Understanding membership, design and distribution obligations (DDO), member education and advice, and compliance and governance are the for key areas trustees will need to focus on under the Retirement Income Covenant (RIC) regime, according to KPMG.
In a paper by Cecilia Storniolo, KPMG superannuation partner, and Katrina Bacon, KPMG superannuation director, they argued these four areas would be necessary as part of the legislative requirement to “formulate, review regularly and give effect to a retirement income strategy” as part of the RIC.
Expected to commence from 1 July, 2022, the RIC had three key objectives:
- Maximising the retirees’ expected income;
- Ensuring flexible access to capital; and
- Managing risks to the sustainability and stability of retirement income.

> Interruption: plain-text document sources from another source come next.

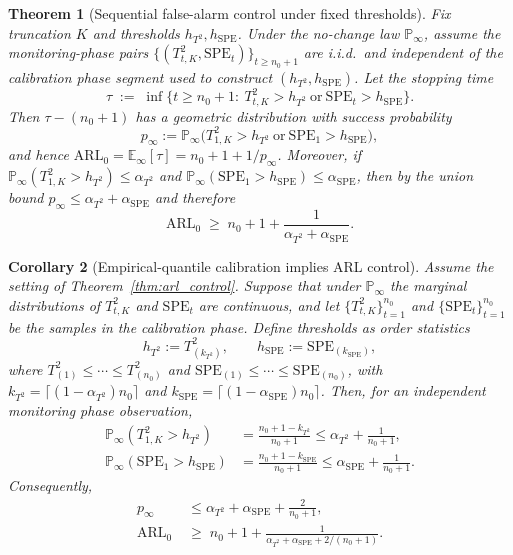 \documentclass{article}
\theoremstyle{plain}
\newtheorem{theorem}{Theorem}[section]
\newtheorem{corollary}[theorem]{Corollary}
\theoremstyle{definition}
\theoremstyle{remark}
\begin{document}
\begin{theorem}[Sequential false-alarm control under fixed thresholds]\label{thm:arl_control_full}
Fix truncation $K$ and thresholds $h_{T^2},h_{\mathrm{SPE}}$.
Under the no-change law $\mathbb P_{\infty}$, assume the monitoring-phase pairs $\{(T_{t,K}^2,\mathrm{SPE}_t)\}_{t\ge n_0+1}$ are i.i.d.\ and independent of the calibration phase segment used to construct $(h_{T^2},h_{\mathrm{SPE}})$.
Let the stopping time
\[
\tau \;:=\; \inf\Big\{t\ge n_0+1:\ T_{t,K}^2>h_{T^2}\ \text{or}\ \mathrm{SPE}_t>h_{\mathrm{SPE}}\Big\}.
\]
Then $\tau-(n_0+1)$ has a geometric distribution with success probability \citep[e.g., the classical run-length calculation for Shewhart-type charts;][]{shewhart1931economic,montgomery2020introduction}
\[
p_{\infty} := \mathbb P_{\infty}\!\Big(T_{1,K}^2>h_{T^2}\ \text{or}\ \mathrm{SPE}_1>h_{\mathrm{SPE}}\Big),
\]
and hence $\mathrm{ARL}_0=\mathbb E_{\infty}[\tau]=n_0+1+1/p_{\infty}$.
Moreover, if $\mathbb P_{\infty}(T_{1,K}^2>h_{T^2})\le \alpha_{T^2}$ and $\mathbb P_{\infty}(\mathrm{SPE}_1>h_{\mathrm{SPE}})\le \alpha_{\mathrm{SPE}}$, then by the union bound $p_{\infty}\le \alpha_{T^2}+\alpha_{\mathrm{SPE}}$ and therefore
\[
\mathrm{ARL}_0 \;\ge\; n_0+1+\frac{1}{\alpha_{T^2}+\alpha_{\mathrm{SPE}}}.
\]
\end{theorem}

\begin{corollary}[Empirical-quantile calibration implies ARL control]\label{cor:arl_empquant2}
Assume the setting of Theorem~\ref{thm:arl_control}.
Suppose that under $\mathbb P_{\infty}$ the marginal distributions of $T_{t,K}^2$ and $\mathrm{SPE}_t$ are continuous, and let $\{T_{t,K}^2\}_{t=1}^{n_0}$ and $\{\mathrm{SPE}_t\}_{t=1}^{n_0}$ be the samples in the calibration phase.
Define thresholds as order statistics
\[
h_{T^2}:=T_{(k_{T^2})}^2,
\qquad
h_{\mathrm{SPE}}:=\mathrm{SPE}_{(k_{\mathrm{SPE}})},
\]
where $T_{(1)}^2\le\cdots\le T_{(n_0)}^2$ and $\mathrm{SPE}_{(1)}\le\cdots\le \mathrm{SPE}_{(n_0)}$, with
$k_{T^2}=\lceil (1-\alpha_{T^2})n_0\rceil$ and $k_{\mathrm{SPE}}=\lceil (1-\alpha_{\mathrm{SPE}})n_0\rceil$.
Then, for an independent monitoring phase observation,
\begin{align*}
  \mathbb P_{\infty}(T_{1,K}^2>h_{T^2})&=\frac{n_0+1-k_{T^2}}{n_0+1}\le \alpha_{T^2}+\frac{1}{n_0+1},\\
\mathbb P_{\infty}(\mathrm{SPE}_1>h_{\mathrm{SPE}})&=\frac{n_0+1-k_{\mathrm{SPE}}}{n_0+1}\le \alpha_{\mathrm{SPE}}+\frac{1}{n_0+1}.
\end{align*}
Consequently,
\begin{align*}
p_{\infty} &\le \alpha_{T^2}+\alpha_{\mathrm{SPE}}+\frac{2}{n_0+1},\\
\mathrm{ARL}_0 \;&\ge\; n_0+1+\frac{1}{\alpha_{T^2}+\alpha_{\mathrm{SPE}}+2/(n_0+1)}.
\end{align*}
\end{corollary}
\end{document}
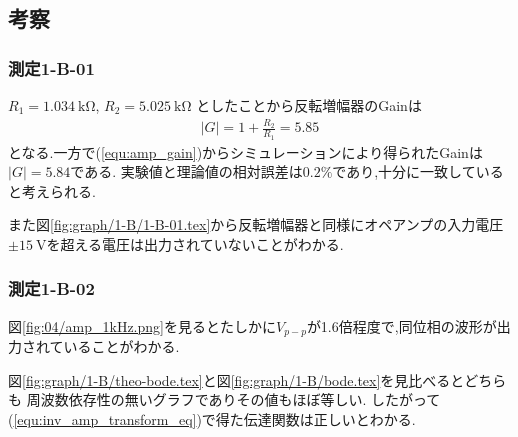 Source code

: \subsection{考察}
\subsubsection{測定1-B-01}
$R_1=1.034\ \si{\kilo\ohm}$, $R_2=5.025\ \si{\kilo\ohm}$
としたことから反転増幅器のGainは
\begin{align}
  |G|=1+\frac{R_2}{R_1}=5.85
\end{align}
となる.一方で(\ref{equ:amp_gain})からシミュレーションにより得られたGainは$|G|=5.84$である.
実験値と理論値の相対誤差は$0.2\%$であり,十分に一致していると考えられる.

また図\ref{fig:graph/1-B/1-B-01.tex}から反転増幅器と同様にオペアンプの入力電圧$\pm15\ \si{\volt}$を超える電圧は出力されていないことがわかる.
\subsubsection{測定1-B-02}
図\ref{fig:04/amp_1kHz.png}を見るとたしかに$V_{p-p}$が1.6倍程度で,同位相の波形が出力されていることがわかる.

図\ref{fig:graph/1-B/theo-bode.tex}と図\ref{fig:graph/1-B/bode.tex}を見比べるとどちらも
周波数依存性の無いグラフでありその値もほぼ等しい.
したがって(\ref{equ:inv_amp_transform_eq})で得た伝達関数は正しいとわかる.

When it came to DDO, trustees would need to balance the different objectives of the RIC and this meant no single product would be able to effectively balance all three competing objectives of the RIC.
“For example, a product that offers a guarantee may not provide flexible access to capital when needed,” they said.
“As a result of the inherent and competing nature of the objectives under the covenant, it is more likely that a successful retirement income strategy will need to include a combination of different retirement products as part of an integrated solution. This optionality is more likely to provide members with better solutions in retirement.”
For understanding membership, as funds merged and had broader membership bases they would be more likely to deliver better member outcomes if they segment their membership into cohorts to develop retirement solutions that better serve the needs of each cohort.
When it came to advice, trustees had to work around not being able to personalise to individual circumstances without complying with complex financial advice requirements.
“Funds which offer the full suite of financial advice services need to have appropriate oversight of their advice offering to ensure that all relevant regulatory requirements are met, including clear delineation and controls around different levels of advice, meeting best interests duties and permissible fee arrangements,” they said.
“Trustees will need to carefully design, implement and monitor their education, guidance and advice model, in line with their product offering, to maximise the value provided to members within this complex and highly regulated area.
“Law reform may need to be considered to facilitate this, and KPMG welcomes the Future of Advice Review scheduled for 2022 announced by the Government.”
When it came to compliance and regulation, the challenge for trustees was developing a retirement income strategy that integrated with its existing business plan.
“The monitoring and review of the strategy should also be integrated with their existing business plan in a way that minimises additional compliance burdens, which put more pressure on, instead of enhancing, the fund’s governance and the implementation of their strategy,” they said.